EXERCISE AIM. Select all lines in the records that include "refinement".
*** Opening TASK MATERIAL ***
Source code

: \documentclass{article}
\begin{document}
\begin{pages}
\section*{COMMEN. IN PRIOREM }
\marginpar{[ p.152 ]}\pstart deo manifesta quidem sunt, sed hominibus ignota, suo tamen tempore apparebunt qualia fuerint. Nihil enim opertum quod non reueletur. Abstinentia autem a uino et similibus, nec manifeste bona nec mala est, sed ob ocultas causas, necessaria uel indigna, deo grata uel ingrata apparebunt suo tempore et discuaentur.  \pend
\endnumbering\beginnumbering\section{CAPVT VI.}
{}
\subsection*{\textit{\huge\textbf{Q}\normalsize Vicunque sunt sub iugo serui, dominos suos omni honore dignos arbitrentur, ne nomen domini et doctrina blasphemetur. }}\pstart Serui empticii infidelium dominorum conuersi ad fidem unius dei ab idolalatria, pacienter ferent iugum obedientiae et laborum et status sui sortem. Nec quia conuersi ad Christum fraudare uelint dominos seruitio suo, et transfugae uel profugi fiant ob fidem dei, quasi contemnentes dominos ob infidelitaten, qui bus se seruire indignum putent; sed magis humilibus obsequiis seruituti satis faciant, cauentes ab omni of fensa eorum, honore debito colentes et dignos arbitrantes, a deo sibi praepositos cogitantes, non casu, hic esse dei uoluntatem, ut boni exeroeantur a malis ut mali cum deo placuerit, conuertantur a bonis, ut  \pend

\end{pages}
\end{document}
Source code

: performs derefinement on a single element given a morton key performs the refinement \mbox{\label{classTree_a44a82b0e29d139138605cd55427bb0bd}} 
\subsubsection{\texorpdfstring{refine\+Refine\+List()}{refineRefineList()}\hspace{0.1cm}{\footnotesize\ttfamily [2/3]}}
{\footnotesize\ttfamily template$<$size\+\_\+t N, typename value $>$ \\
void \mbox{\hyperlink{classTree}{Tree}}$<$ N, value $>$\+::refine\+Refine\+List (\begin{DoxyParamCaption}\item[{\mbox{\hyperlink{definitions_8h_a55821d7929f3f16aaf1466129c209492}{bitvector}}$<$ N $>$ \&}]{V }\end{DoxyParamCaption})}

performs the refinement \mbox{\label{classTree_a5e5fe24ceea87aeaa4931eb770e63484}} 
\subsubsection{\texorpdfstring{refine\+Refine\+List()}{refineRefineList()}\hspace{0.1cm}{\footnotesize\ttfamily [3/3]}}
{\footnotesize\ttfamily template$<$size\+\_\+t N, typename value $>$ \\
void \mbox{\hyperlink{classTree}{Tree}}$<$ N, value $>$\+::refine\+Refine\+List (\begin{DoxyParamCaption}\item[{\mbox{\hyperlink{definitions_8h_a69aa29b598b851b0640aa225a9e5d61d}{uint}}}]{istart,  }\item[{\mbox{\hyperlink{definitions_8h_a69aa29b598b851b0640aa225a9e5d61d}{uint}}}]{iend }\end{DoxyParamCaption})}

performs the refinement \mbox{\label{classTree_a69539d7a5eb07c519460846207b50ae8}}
*** Closing TASK MATERIAL ***
RESULT OF THIS EXERCISE.
: performs derefinement on a single element given a morton key performs the refinement \mbox{\label{classTree_a44a82b0e29d139138605cd55427bb0bd}} 
performs the refinement \mbox{\label{classTree_a5e5fe24ceea87aeaa4931eb770e63484}} 
performs the refinement \mbox{\label{classTree_a69539d7a5eb07c519460846207b50ae8}}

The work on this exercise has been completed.